Como antes comentei, as redes sociais, notadamente o wathsapp, disseminam “fake news” e mentiras a torto e a direito, transformando uma campanha política em anticampanha. Não há propostas porque ninguém as leva à sério. Uma parte da população só se preocupa em falar mal do adversário, absorvendo todo tipo de besteirol autoritário, violento, preconceituoso e mentiroso. Joseph Goebbels, Ministro da Propaganda de Hitler teria inveja da estrutura armada no wathsapp e Facebook para esta campanha. Os nazistas com isso, já estariam no poder anos antes e não teriam perdido tantas eleições. Mas o candidato à frente é a doença a ser combatida? Duvido. Ele é sintoma de uma sociedade altamente autoritária, preconceituosa, xenófoba, racista, misógena e homofóbica. Uma sociedade que odiou ver os mais fragilizados com algum direito social ou mesmo com uma pequena e deletéria ascensão social. O sociólogo Jessé Souza tem razão (neste caso) quando aponta que nossas classes médias e elites (em sua maioria) tem um extremo pavor à igualdade. Esse fenômeno traz como fruto as barbáries anunciadas neste pleito de 2018.

No Brasil, sem as garantias constitucionais e o Estado de Direito, que deveriam permitir a livre manifestação e opinião, a liberdade de ir e vir, a individualidade e a existência das pessoas, a banalidade do mal está às nossas portas. Eu mesmo fui ameaçado reiteradas vezes, na rua (numa fila de banco) e nas redes sociais por “seguidores” do dito candidato. Não cabe crítica nem reflexão contrária. Com o silêncio do judiciário, das instituições e da sociedade, estamos prontos para regredir décadas. Gays, mulheres, pessoas que pensam diferente agora são paulatinamente ameaçadas. Por pessoas que se dizem de direita? Não. Por bandidos e psicopatas travestidos de eleitores do candidato majoritário. O ranço contra a ideia de que cidadãos possam coexistir na diferença, a homofobia e a misoginia, a raiva da democracia, se estruturam nas ações de ódio que, ao meu ver, só irão piorar.
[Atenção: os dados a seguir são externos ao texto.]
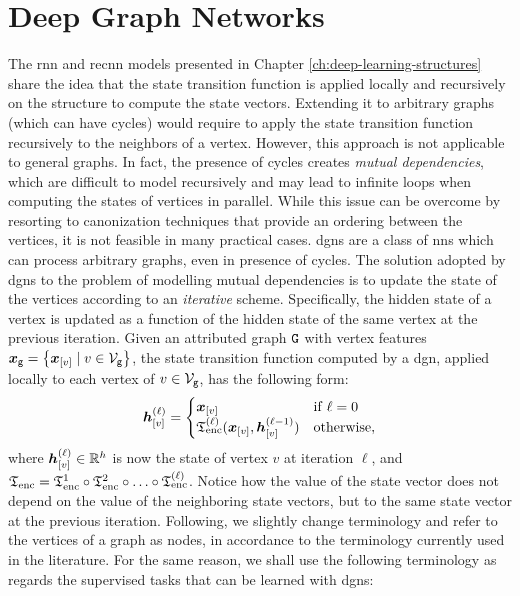 \chapter{Deep Graph Networks} \label{ch:dgn}

The \gls{rnn} and \gls{recnn} models presented in Chapter \ref{ch:deep-learning-structures} share the idea that the state transition function is applied locally and recursively on the structure to compute the state vectors. Extending it to arbitrary graphs (which can have cycles) would require to apply the state transition function recursively to the neighbors of a vertex. However, this approach is not applicable to general graphs. In fact, the presence of cycles creates \emph{mutual dependencies}, which are difficult to model recursively and may lead to infinite loops when computing the states of vertices in parallel. While this issue can be overcome by resorting to canonization techniques that provide an ordering between the vertices, it is not feasible in many practical cases. \glspl{dgn} are a class of \glspl{nn} which can process arbitrary graphs, even in presence of cycles. The solution adopted by \glspl{dgn} to the problem of modelling mutual dependencies is to update the state of the vertices according to an \emph{iterative} scheme. Specifically, the hidden state of a vertex is updated as a function of the hidden state of the same vertex at the previous iteration. Given an attributed graph $\GraphU{g}$ with vertex features $\GraphFeatures{x}{g} = \Set{\Elem{x}{v} \mid v \in \Nodes{g}}$, the state transition function computed by a \gls{dgn}, applied locally to each vertex of $v \in \Nodes{g}$, has the following form:
\begin{align*}
    \StateVector{v}{\ell}=
    \begin{cases}
        \Elem{x}{v} & \mathrm{if}\; \ell = 0\\
        \EncTrans^{(\ell)}(\Elem{x}{v}, \StateVector{v}{\ell-1}) & \mathrm{otherwise},
    \end{cases}
\end{align*}
where $\StateVector{v}{\ell} \in \Real^h$ is now the state of vertex $v$ at iteration $\ell$, and $\mathfrak{T}_{\mathrm{enc}} = \mathfrak{T}_{\mathrm{enc}}^{1} \circ \mathfrak{T}_{\mathrm{enc}}^{2} \circ \ldots \circ \mathfrak{T}_{\mathrm{enc}}^{(\ell)}$. Notice how the value of the state vector does not depend on the value of the neighboring state vectors, but to the same state vector at the previous iteration. Following, we slightly change terminology and refer to the vertices of a graph as nodes, in accordance to the terminology currently used in the literature. For the same reason, we shall use the following terminology as regards the supervised tasks that can be learned with \glspl{dgn}:
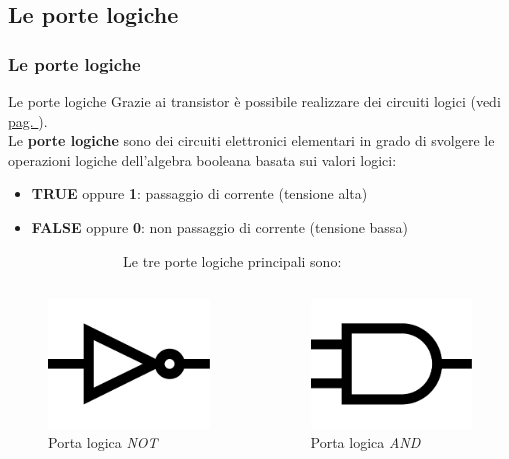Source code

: \subsection[Le porte logiche]{Le porte logiche}
\begin{frame}
	\frametitle{Le porte logiche}
	
	\begin{block}{Le porte logiche}
		Grazie ai transistor è possibile realizzare dei circuiti logici (vedi \hyperlink{fig:architectures_transistors}{pag. \pageref{fig:architectures_transistors}}).\\
		Le \textbf{porte logiche} sono dei circuiti elettronici elementari in grado di svolgere le operazioni logiche dell'algebra booleana basata sui valori logici:
		\begin{itemize}
			\item \textbf{TRUE} oppure \textbf{1}: passaggio di corrente (tensione alta)
			\item \textbf{FALSE} oppure \textbf{0}: non passaggio di corrente (tensione bassa)
		\end{itemize}
	\end{block}
	$\qquad\qquad\qquad\qquad\:$Le tre porte logiche principali sono:
	
	\begin{columns}
		\begin{figure}[!htbp]
			\centering 
			\includegraphics[width=0.5\linewidth]{images/2_le_architetture/logic_gate_not.pdf}
			\caption{Porta logica \textit{NOT}}
		\end{figure}
		
		\begin{figure}[!htbp]
			\centering 
			\includegraphics[width=0.5\linewidth]{images/2_le_architetture/logic_gate_and.pdf}
			\caption{Porta logica \textit{AND}}
		\end{figure} 
		

\end{columns}
\end{frame}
Quando até mesmo, um candidato eleito ao parlamento usa as redes sociais para ameaçar a Justiça e o STF com prisão, como se na caserna estivesse, o que podemos esperar?
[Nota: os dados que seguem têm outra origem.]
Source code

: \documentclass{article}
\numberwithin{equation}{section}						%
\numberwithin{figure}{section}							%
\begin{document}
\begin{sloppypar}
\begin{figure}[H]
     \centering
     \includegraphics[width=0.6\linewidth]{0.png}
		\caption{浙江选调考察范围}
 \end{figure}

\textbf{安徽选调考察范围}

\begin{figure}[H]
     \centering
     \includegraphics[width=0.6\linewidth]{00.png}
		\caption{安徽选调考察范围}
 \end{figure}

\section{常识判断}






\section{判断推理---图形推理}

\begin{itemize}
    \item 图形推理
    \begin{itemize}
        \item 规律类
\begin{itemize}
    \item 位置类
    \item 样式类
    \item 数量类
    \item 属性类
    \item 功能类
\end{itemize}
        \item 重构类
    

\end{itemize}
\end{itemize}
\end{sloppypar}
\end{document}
Eu respondo: o fim da civilização e o retorno à barbárie. Nossa democracia, tão jovem e imperfeita está sendo assassinada. Com ela, nossas esperanças de um futuro menos desigual, injusto e opressor. Mais violência virá, agora com a concordância absoluta da mídia, das instituições e de parcela da sociedade que agora não tem mais vergonha de destilar seu ódio. O mal se banalizou e deu sua cara à vista, para parafrasear Hannah Arendt.